Exactly reproduce the lines of the listing below from the one containing "## Type declaration" through the one containing "- docker-compose up -d". Skip the images.
#####
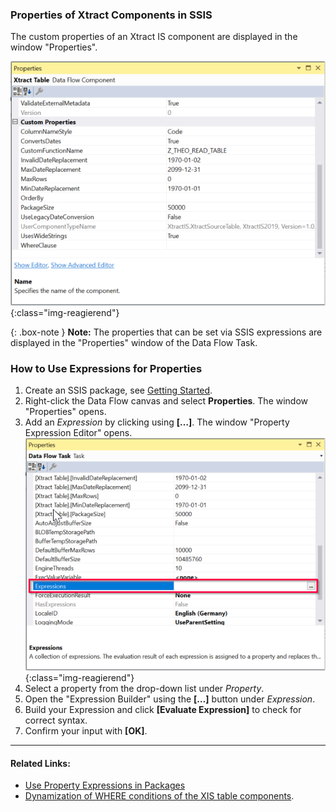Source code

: ### Properties of Xtract Components in SSIS

The custom properties of an Xtract IS component are displayed in the window "Properties". <br>

![Properties](/img/content/xis/properties_component.png){:class="img-reagierend"}

{: .box-note }
**Note:** The properties that can be set via SSIS expressions are displayed in the "Properties" window of the Data Flow Task. 

<!---(technically: the property's *expressionType* XML-attribute is set to *notify*).
VS: und was heißt das? Muss ich das wissen? Und falls ja, wofür

![DataFlow Properties](/img/content/xis/properties_data_flow.png){:class="img-reagierend"}????-->

### How to Use Expressions for Properties

1. Create an SSIS package, see [Getting Started](../getting-started).
2. Right-click the Data Flow canvas and select **Properties**. The window "Properties" opens.
3. Add an *Expression* by clicking using **[…]**. The window "Property Expression Editor" opens.<br>
![Expressions](/img/content/xis/expressions.png){:class="img-reagierend"}
4. Select a property from the drop-down list under *Property*.<br>
5. Open the "Expression Builder" using the **[…]** button under *Expression*.
6. Build your Expression and click **[Evaluate Expression]** to check for correct syntax.
7. Confirm your input with **[OK]**.


*****
#### Related Links:
- [Use Property Expressions in Packages](https://docs.microsoft.com/en-us/sql/integration-services/expressions/use-property-expressions-in-packages?view=sql-server-ver15)
- [Dynamization of WHERE conditions of the XIS table components](https://kb.theobald-software.com/xtract-is/Dynamization-of-WHERE-conditions-of-the-XIS-table-components).
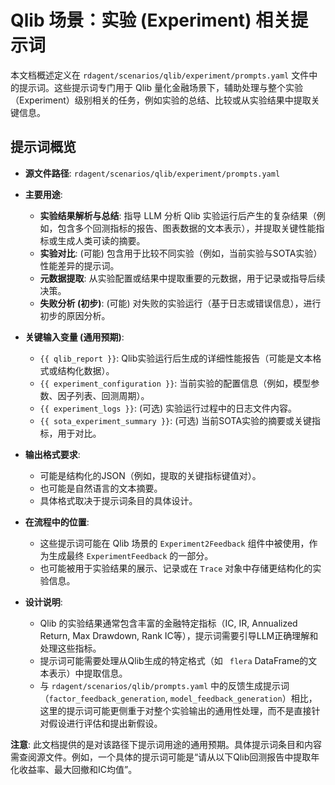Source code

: # Qlib 场景：实验 (Experiment) 相关提示词

本文档概述定义在 `rdagent/scenarios/qlib/experiment/prompts.yaml` 文件中的提示词。这些提示词专门用于 Qlib 量化金融场景下，辅助处理与整个实验（Experiment）级别相关的任务，例如实验的总结、比较或从实验结果中提取关键信息。

## 提示词概览

-   **源文件路径**: `rdagent/scenarios/qlib/experiment/prompts.yaml`

-   **主要用途**:
    -   **实验结果解析与总结**: 指导 LLM 分析 Qlib 实验运行后产生的复杂结果（例如，包含多个回测指标的报告、图表数据的文本表示），并提取关键性能指标或生成人类可读的摘要。
    -   **实验对比**: (可能) 包含用于比较不同实验（例如，当前实验与SOTA实验）性能差异的提示词。
    -   **元数据提取**: 从实验配置或结果中提取重要的元数据，用于记录或指导后续决策。
    -   **失败分析 (初步)**: (可能) 对失败的实验运行（基于日志或错误信息），进行初步的原因分析。

-   **关键输入变量 (通用预期)**:
    -   `{{ qlib_report }}`: Qlib实验运行后生成的详细性能报告（可能是文本格式或结构化数据）。
    -   `{{ experiment_configuration }}`: 当前实验的配置信息（例如，模型参数、因子列表、回测周期）。
    -   `{{ experiment_logs }}`: (可选) 实验运行过程中的日志文件内容。
    -   `{{ sota_experiment_summary }}`: (可选) 当前SOTA实验的摘要或关键指标，用于对比。

-   **输出格式要求**:
    -   可能是结构化的JSON（例如，提取的关键指标键值对）。
    -   也可能是自然语言的文本摘要。
    -   具体格式取决于提示词条目的具体设计。

-   **在流程中的位置**:
    -   这些提示词可能在 Qlib 场景的 `Experiment2Feedback` 组件中被使用，作为生成最终 `ExperimentFeedback` 的一部分。
    -   也可能被用于实验结果的展示、记录或在 `Trace` 对象中存储更结构化的实验信息。

-   **设计说明**:
    -   Qlib 的实验结果通常包含丰富的金融特定指标（IC, IR, Annualized Return, Max Drawdown, Rank IC等），提示词需要引导LLM正确理解和处理这些指标。
    -   提示词可能需要处理从Qlib生成的特定格式（如 ` flera` DataFrame的文本表示）中提取信息。
    -   与 `rdagent/scenarios/qlib/prompts.yaml` 中的反馈生成提示词（`factor_feedback_generation`, `model_feedback_generation`）相比，这里的提示词可能更侧重于对整个实验输出的通用性处理，而不是直接针对假设进行评估和提出新假设。

**注意**: 此文档提供的是对该路径下提示词用途的通用预期。具体提示词条目和内容需查阅源文件。例如，一个具体的提示词可能是“请从以下Qlib回测报告中提取年化收益率、最大回撤和IC均值”。
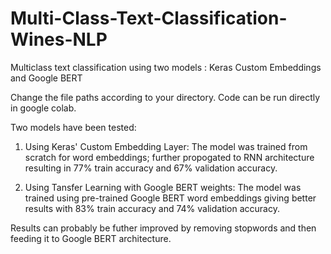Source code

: # Multi-Class-Text-Classification-Wines-NLP
Multiclass text classification using two models : Keras Custom Embeddings and Google BERT

Change the file paths according to your directory.
Code can be run directly in google colab.


Two models have been tested:
1. Using Keras' Custom Embedding Layer:
The model was trained from scratch for word embeddings; further propogated to RNN architecture resulting in 
77% train accuracy and 67% validation accuracy.

2. Using Tansfer Learning with Google BERT weights:
The model was trained using pre-trained Google BERT word embeddings giving better results with
83% train accuracy and 74% validation accuracy.

Results can probably be futher improved by removing stopwords and then feeding it to Google BERT architecture.
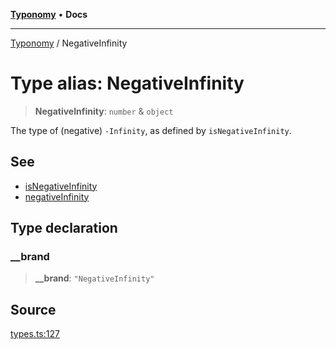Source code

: [**Typonomy**](../README.md) • **Docs**

***

[Typonomy](../globals.md) / NegativeInfinity

# Type alias: NegativeInfinity

> **NegativeInfinity**: `number` & `object`

The type of (negative) `-Infinity`, as defined by `isNegativeInfinity`.

## See

 - [isNegativeInfinity](../functions/isNegativeInfinity.md)
 - [negativeInfinity](../variables/negativeInfinity.md)

## Type declaration

### \_\_brand

> **\_\_brand**: `"NegativeInfinity"`

## Source

[types.ts:127](https://github.com/softcraft-development/typonomy/blob/bcea019d216cf7f686cf96fe07d66281dfcae070/src/types.ts#L127)
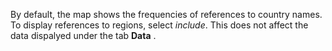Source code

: By default, the map shows the frequencies of references to country names. To display references to regions, select _include_. This does not affect the data dispalyed under the tab **Data** .
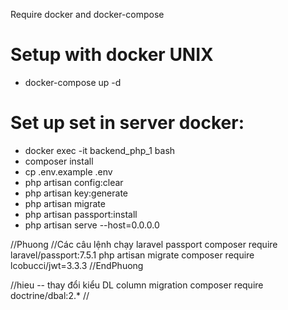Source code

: Require docker and docker-compose

# Setup with docker UNIX

- docker-compose up -d


# Set up set in server docker:

- docker exec -it backend_php_1 bash
- composer install
- cp .env.example .env
- php artisan config:clear
- php artisan key:generate
- php artisan migrate
- php artisan passport:install
- php artisan serve --host=0.0.0.0

//Phuong
//Các câu lệnh chạy laravel passport
composer require laravel/passport:7.5.1
php artisan migrate
composer require lcobucci/jwt=3.3.3
//EndPhuong

//hieu -- thay đổi kiểu DL column migration
composer require doctrine/dbal:2.*
//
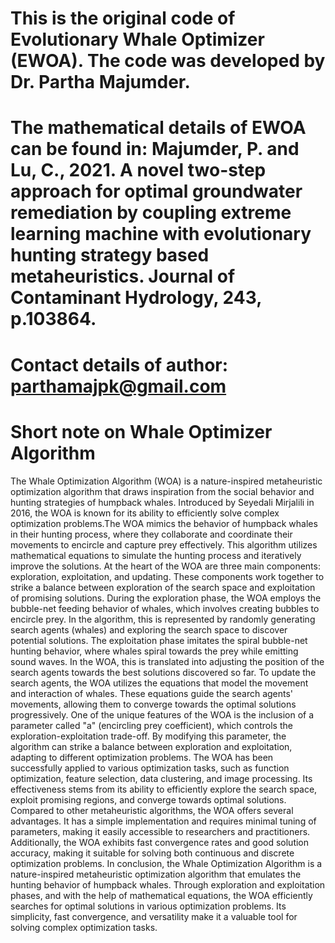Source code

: # This is the original code of Evolutionary Whale Optimizer (EWOA). The code was developed by Dr. Partha Majumder.

# The mathematical details of EWOA can be found in: Majumder, P. and Lu, C., 2021. A novel two-step approach for optimal groundwater remediation by coupling extreme learning machine with evolutionary hunting strategy based metaheuristics. Journal of Contaminant Hydrology, 243, p.103864.

# Contact details of author: parthamajpk@gmail.com

# Short note on Whale Optimizer Algorithm
The Whale Optimization Algorithm (WOA) is a nature-inspired metaheuristic optimization algorithm that draws inspiration from the social behavior and hunting strategies of humpback whales. Introduced by Seyedali Mirjalili in 2016, the WOA is known for its ability to efficiently solve complex optimization problems.The WOA mimics the behavior of humpback whales in their hunting process, where they collaborate and coordinate their movements to encircle and capture prey effectively. This algorithm utilizes mathematical equations to simulate the hunting process and iteratively improve the solutions. At the heart of the WOA are three main components: exploration, exploitation, and updating. These components work together to strike a balance between exploration of the search space and exploitation of promising solutions. During the exploration phase, the WOA employs the bubble-net feeding behavior of whales, which involves creating bubbles to encircle prey. In the algorithm, this is represented by randomly generating search agents (whales) and exploring the search space to discover potential solutions. The exploitation phase imitates the spiral bubble-net hunting behavior, where whales spiral towards the prey while emitting sound waves. In the WOA, this is translated into adjusting the position of the search agents towards the best solutions discovered so far. To update the search agents, the WOA utilizes the equations that model the movement and interaction of whales. These equations guide the search agents' movements, allowing them to converge towards the optimal solutions progressively. One of the unique features of the WOA is the inclusion of a parameter called "a" (encircling prey coefficient), which controls the exploration-exploitation trade-off. By modifying this parameter, the algorithm can strike a balance between exploration and exploitation, adapting to different optimization problems. The WOA has been successfully applied to various optimization tasks, such as function optimization, feature selection, data clustering, and image processing. Its effectiveness stems from its ability to efficiently explore the search space, exploit promising regions, and converge towards optimal solutions. Compared to other metaheuristic algorithms, the WOA offers several advantages. It has a simple implementation and requires minimal tuning of parameters, making it easily accessible to researchers and practitioners. Additionally, the WOA exhibits fast convergence rates and good solution accuracy, making it suitable for solving both continuous and discrete optimization problems. In conclusion, the Whale Optimization Algorithm is a nature-inspired metaheuristic optimization algorithm that emulates the hunting behavior of humpback whales. Through exploration and exploitation phases, and with the help of mathematical equations, the WOA efficiently searches for optimal solutions in various optimization problems. Its simplicity, fast convergence, and versatility make it a valuable tool for solving complex optimization tasks.
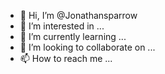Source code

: - 👋 Hi, I’m @Jonathansparrow
- 👀 I’m interested in ...
- 🌱 I’m currently learning ...
- 💞️ I’m looking to collaborate on ...
- 📫 How to reach me ...

<!---
Jonathansparrow/Jonathansparrow is a ✨ special ✨ repository because its `README.md` (this file) appears on your GitHub profile.
You can click the Preview link to take a look at your changes.
--->
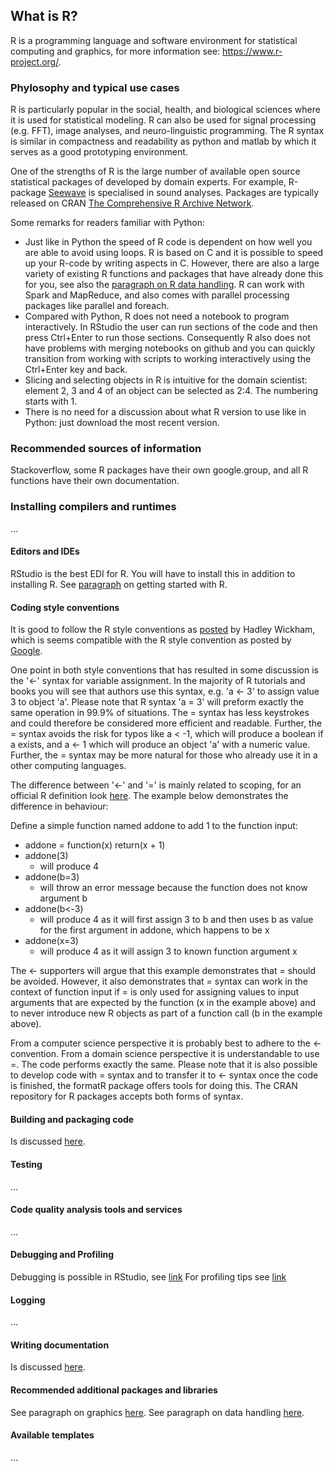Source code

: ## What is R?
R is a programming language and software environment for statistical computing and graphics, for more information see: https://www.r-project.org/.

### Phylosophy and typical use cases
R is particularly popular in the social, health, and biological sciences where it is used for statistical modeling. R can also be used for signal processing (e.g. FFT), image analyses, and neuro-linguistic programming. The R syntax is similar in compactness and readability as python and matlab by which it serves as a good prototyping environment.

One of the strengths of R is the large number of available open source statistical packages of developed by domain experts. For example, R-package [Seewave](http://rug.mnhn.fr/seewave/) is specialised in sound analyses. Packages are typically released on CRAN [The Comprehensive R Archive Network](http://cran.r-project.org).

Some remarks for readers familiar with Python:
* Just like in Python the speed of R code is dependent on how well you are able to avoid using loops. R is based on C and it is possible to speed up your R-code by writing aspects in C. However, there are also a large variety of existing R functions and packages that have already done this for you, see also the [paragraph on R data handling](./r-subsections/rdata_handling.md).  R can work with Spark and MapReduce, and also comes with parallel processing packages like parallel and foreach.
* Compared with Python, R does not need a notebook to program interactively. In RStudio the user can run sections of the code and then press Ctrl+Enter to run those sections. Consequently R also does not have problems with merging notebooks on github and you can quickly transition from working with scripts to working interactively using the Ctrl+Enter key and back.
* Slicing and selecting objects in R is intuitive for the domain scientist: element 2, 3 and 4 of an object can be selected as 2:4. The numbering starts with 1.
* There is no need for a discussion about what R version to use like in Python: just download the most recent version.

### Recommended sources of information
Stackoverflow, some R packages have their own google.group, and all R functions have their own documentation. 

### Installing compilers and runtimes
...

#### Editors and IDEs
RStudio is the best EDI for R. You will have to install this in addition to installing R. See [paragraph](./r-subsections/rgettingstarted.md) on getting started with R.

#### Coding style conventions
It is good to follow the R style conventions as [posted](http://adv-r.had.co.nz/Style.html) by Hadley Wickham, which is seems compatible with the R style convention as posted by [Google](https://google.github.io/styleguide/Rguide.xml).

One point in both style conventions that has resulted in some discussion is the '<-' syntax for variable assignment. In the majority of R tutorials and books you will see that authors use this syntax, e.g. 'a <- 3' to assign value 3 to object 'a'. Please note that R syntax 'a = 3' will preform exactly the same operation in 99.9% of situations. The = syntax has less keystrokes and could therefore be considered more efficient and readable. Further, the = syntax avoids the risk for typos like a < -1, which will produce a boolean if a exists, and a <- 1 which will produce an object 'a' with a numeric value. Further, the = syntax may be more natural for those who already use it in a other computing languages.

The difference between '<-' and '=' is mainly related to scoping, for an official R definition look [here](https://stat.ethz.ch/R-manual/R-devel/library/base/html/assignOps.html). The example below demonstrates the difference in behaviour:

Define a simple function named addone to add 1 to the function input:
- addone = function(x) return(x + 1)
- addone(3)
  - will produce 4
- addone(b=3)
  - will throw an error message because the function does not know argument b
- addone(b<-3)
  - will produce 4 as it will first assign 3 to b and then uses b as value for the first argument in addone, which happens to be x
- addone(x=3)
  - will produce 4 as it will assign 3 to known function argument x

The <- supporters will argue that this example demonstrates that = should be avoided. However, it also demonstrates that = syntax can work in the context of function input if = is only used for assigning values to input arguments that are expected by the function (x in the example above) and to never introduce new R objects as part of a function call (b in the example above).

From a computer science perspective it is probably best to adhere to the <- convention. From a domain science perspective it is understandable to use =. The code performs exactly the same. Please note that it is also possible to develop code with = syntax and to transfer it to <- syntax once the code is finished, the formatR package offers tools for doing this. The CRAN repository for R packages accepts both forms of syntax.

#### Building and packaging code 
Is discussed [here](./r-subsections/writting_packages_and_documentation.md).

#### Testing
...
#### Code quality analysis tools and services
...
#### Debugging and Profiling
Debugging is possible in RStudio, see [link](https://support.rstudio.com/hc/en-us/articles/205612627-Debugging-with-RStudio)
For profiling tips see [link](http://adv-r.had.co.nz/Profiling.html)

#### Logging
...
#### Writing documentation
Is discussed [here](./r-subsections/writting_packages_and_documentation.md).

#### Recommended additional packages and libraries
See paragraph on graphics [here](./r-subsections/rgraphics.md).
See paragraph on data handling [here](./r-subsections/rdata_handling.md).
#### Available templates
...

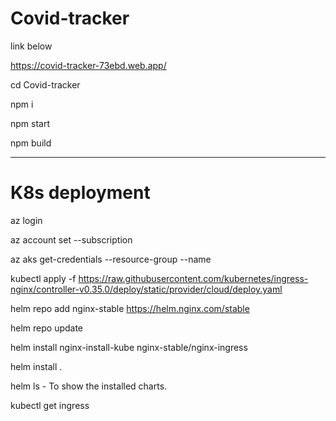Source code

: # Covid-tracker

link below

https://covid-tracker-73ebd.web.app/

cd Covid-tracker

npm i

npm start

npm build

---

# K8s deployment

az login

az account set --subscription <subscription id>

az aks get-credentials --resource-group <resource group name>--name <kubernetes service name>

kubectl apply -f https://raw.githubusercontent.com/kubernetes/ingress-nginx/controller-v0.35.0/deploy/static/provider/cloud/deploy.yaml

helm repo add nginx-stable https://helm.nginx.com/stable

helm repo update

helm install nginx-install-kube nginx-stable/nginx-ingress

helm install <some name for your app> .

helm ls - To show the installed charts.

kubectl get ingress

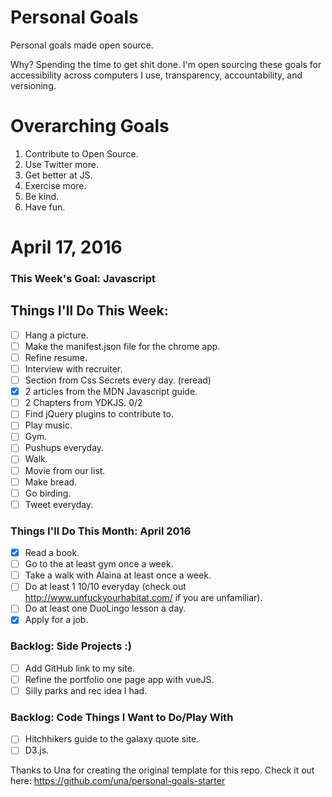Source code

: Personal Goals
==============

Personal goals made open source.

Why? Spending the time to get shit done. I'm open sourcing these goals for accessibility across computers I use, transparency, accountability, and versioning.

# Overarching Goals
1. Contribute to Open Source.
3. Use Twitter more.
4. Get better at JS.
5. Exercise more.
6. Be kind.
7. Have fun.

# April 17, 2016

### This Week's Goal: Javascript

## Things I'll Do This Week:

- [ ] Hang a picture.
- [ ] Make the manifest.json file for the chrome app.
- [ ] Refine resume.
- [ ] Interview with recruiter. 
- [ ] Section from Css Secrets every day. (reread)
- [x] 2 articles from the MDN Javascript guide.
- [ ] 2 Chapters from YDKJS. 0/2
- [ ] Find jQuery plugins to contribute to.
- [ ] Play music.
- [ ] Gym.
- [ ] Pushups everyday.
- [ ] Walk.
- [ ] Movie from our list.
- [ ] Make bread.
- [ ] Go birding.
- [ ] Tweet everyday.

### Things I'll Do This Month: April 2016

- [x] Read a book.
- [ ] Go to the at least gym once a week.
- [ ] Take a walk with Alaina at least once a week.
- [ ] Do at least 1 10/10 everyday (check out http://www.unfuckyourhabitat.com/ if you are unfamiliar).
- [ ] Do at least one DuoLingo lesson a day.
- [x] Apply for a job.

### Backlog: Side Projects :)

- [ ] Add GitHub link to my site.
- [ ] Refine the portfolio one page app with vueJS.
- [ ] Silly parks and rec idea I had.

### Backlog: Code Things I Want to Do/Play With

- [ ] Hitchhikers guide to the galaxy quote site.
- [ ] D3.js.

Thanks to Una for creating the original template for this repo. Check it out here: https://github.com/una/personal-goals-starter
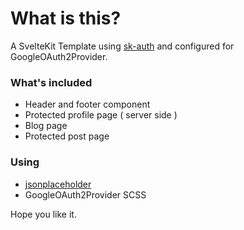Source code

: # What is this?

A SvelteKit Template using [sk-auth]('https://github.com/Dan6erbond/sk-auth) and configured for GoogleOAuth2Provider.

### What's included

- Header and footer component
- Protected profile page ( server side )
- Blog page
- Protected post page

### Using

- [jsonplaceholder]('https://jsonplaceholder.typicode.com')
- GoogleOAuth2Provider
  SCSS

Hope you like it.
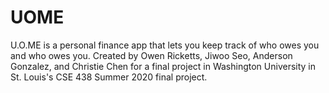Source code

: # UOME
U.O.ME is a personal finance app that lets you keep track of who owes you and who owes you. 
Created by Owen Ricketts, Jiwoo Seo, Anderson Gonzalez, and Christie Chen for a final project in Washington University in St. Louis's CSE 438 Summer 2020 final project.

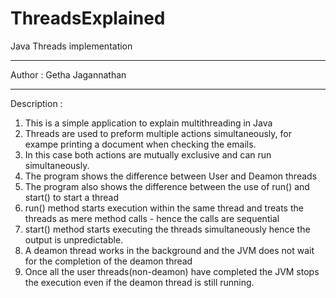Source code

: # ThreadsExplained
Java Threads implementation
*******************************************************************************
Author       : Getha Jagannathan
*******************************************************************************

Description  : 

1. This is a simple application to explain multithreading in Java
2. Threads are used to preform multiple actions simultaneously, for exampe printing a document when checking the emails.
3. In this case both actions are mutually exclusive and can run simultaneously.
4. The program shows the difference between User and Deamon threads
5. The program also shows the difference between the use of run() and start() to start a thread
6. run() method starts execution within the same thread and treats the threads as mere method calls - hence the calls are sequential
7. start() method starts executing the threads simultaneously hence the output is unpredictable.
8. A deamon thread works in the background and the JVM does not wait for the completion of the deamon thread
9. Once all the user threads(non-deamon) have completed the JVM stops the execution even if the deamon thread is still running.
#####
__WORKED SOLUTION__
## Type declaration

### \_\_brand

> **\_\_brand**: `"NegativeInfinity"`

## Source

[types.ts:127](https://github.com/softcraft-development/typonomy/blob/bcea019d216cf7f686cf96fe07d66281dfcae070/src/types.ts#L127)
Source code

: By default, the map shows the frequencies of references to country names. To display references to regions, select _include_. This does not affect the data dispalyed under the tab **Data** .
Source code

: Require docker and docker-compose

# Setup with docker UNIX

- docker-compose up -d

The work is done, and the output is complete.